What you will do:
In the records below, find every line that contains "retry" and list it.
== Segment start ==
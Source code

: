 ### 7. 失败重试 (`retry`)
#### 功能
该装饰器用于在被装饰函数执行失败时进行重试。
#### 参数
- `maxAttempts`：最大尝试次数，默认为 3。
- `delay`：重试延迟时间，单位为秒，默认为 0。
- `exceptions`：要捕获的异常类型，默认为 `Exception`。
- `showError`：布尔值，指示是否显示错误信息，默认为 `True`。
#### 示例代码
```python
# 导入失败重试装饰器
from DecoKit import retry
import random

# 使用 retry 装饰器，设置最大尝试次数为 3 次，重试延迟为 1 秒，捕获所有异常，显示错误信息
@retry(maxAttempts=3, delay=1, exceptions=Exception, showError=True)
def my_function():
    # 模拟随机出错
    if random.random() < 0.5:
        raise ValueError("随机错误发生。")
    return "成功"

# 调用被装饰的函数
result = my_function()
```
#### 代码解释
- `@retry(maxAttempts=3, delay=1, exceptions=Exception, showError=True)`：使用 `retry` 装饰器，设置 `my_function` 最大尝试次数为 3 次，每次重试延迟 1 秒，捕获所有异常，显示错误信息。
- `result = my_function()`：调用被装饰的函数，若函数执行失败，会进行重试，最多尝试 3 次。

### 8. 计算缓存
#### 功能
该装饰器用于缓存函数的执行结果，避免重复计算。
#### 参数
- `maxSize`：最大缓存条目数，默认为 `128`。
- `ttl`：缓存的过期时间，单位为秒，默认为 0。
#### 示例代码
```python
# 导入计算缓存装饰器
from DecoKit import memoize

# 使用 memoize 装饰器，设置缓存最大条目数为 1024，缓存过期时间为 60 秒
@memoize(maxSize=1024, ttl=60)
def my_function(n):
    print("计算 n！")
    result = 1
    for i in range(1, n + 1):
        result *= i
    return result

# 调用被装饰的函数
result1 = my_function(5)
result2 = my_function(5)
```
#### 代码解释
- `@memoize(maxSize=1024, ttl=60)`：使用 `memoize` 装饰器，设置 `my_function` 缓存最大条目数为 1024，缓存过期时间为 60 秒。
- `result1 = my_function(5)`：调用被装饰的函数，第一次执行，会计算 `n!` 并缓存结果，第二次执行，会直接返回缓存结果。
== Segment end ==
Worked solution:
: ### 7. 失败重试 (`retry`)
from DecoKit import retry
# 使用 retry 装饰器，设置最大尝试次数为 3 次，重试延迟为 1 秒，捕获所有异常，显示错误信息
@retry(maxAttempts=3, delay=1, exceptions=Exception, showError=True)
- `@retry(maxAttempts=3, delay=1, exceptions=Exception, showError=True)`：使用 `retry` 装饰器，设置 `my_function` 最大尝试次数为 3 次，每次重试延迟 1 秒，捕获所有异常，显示错误信息。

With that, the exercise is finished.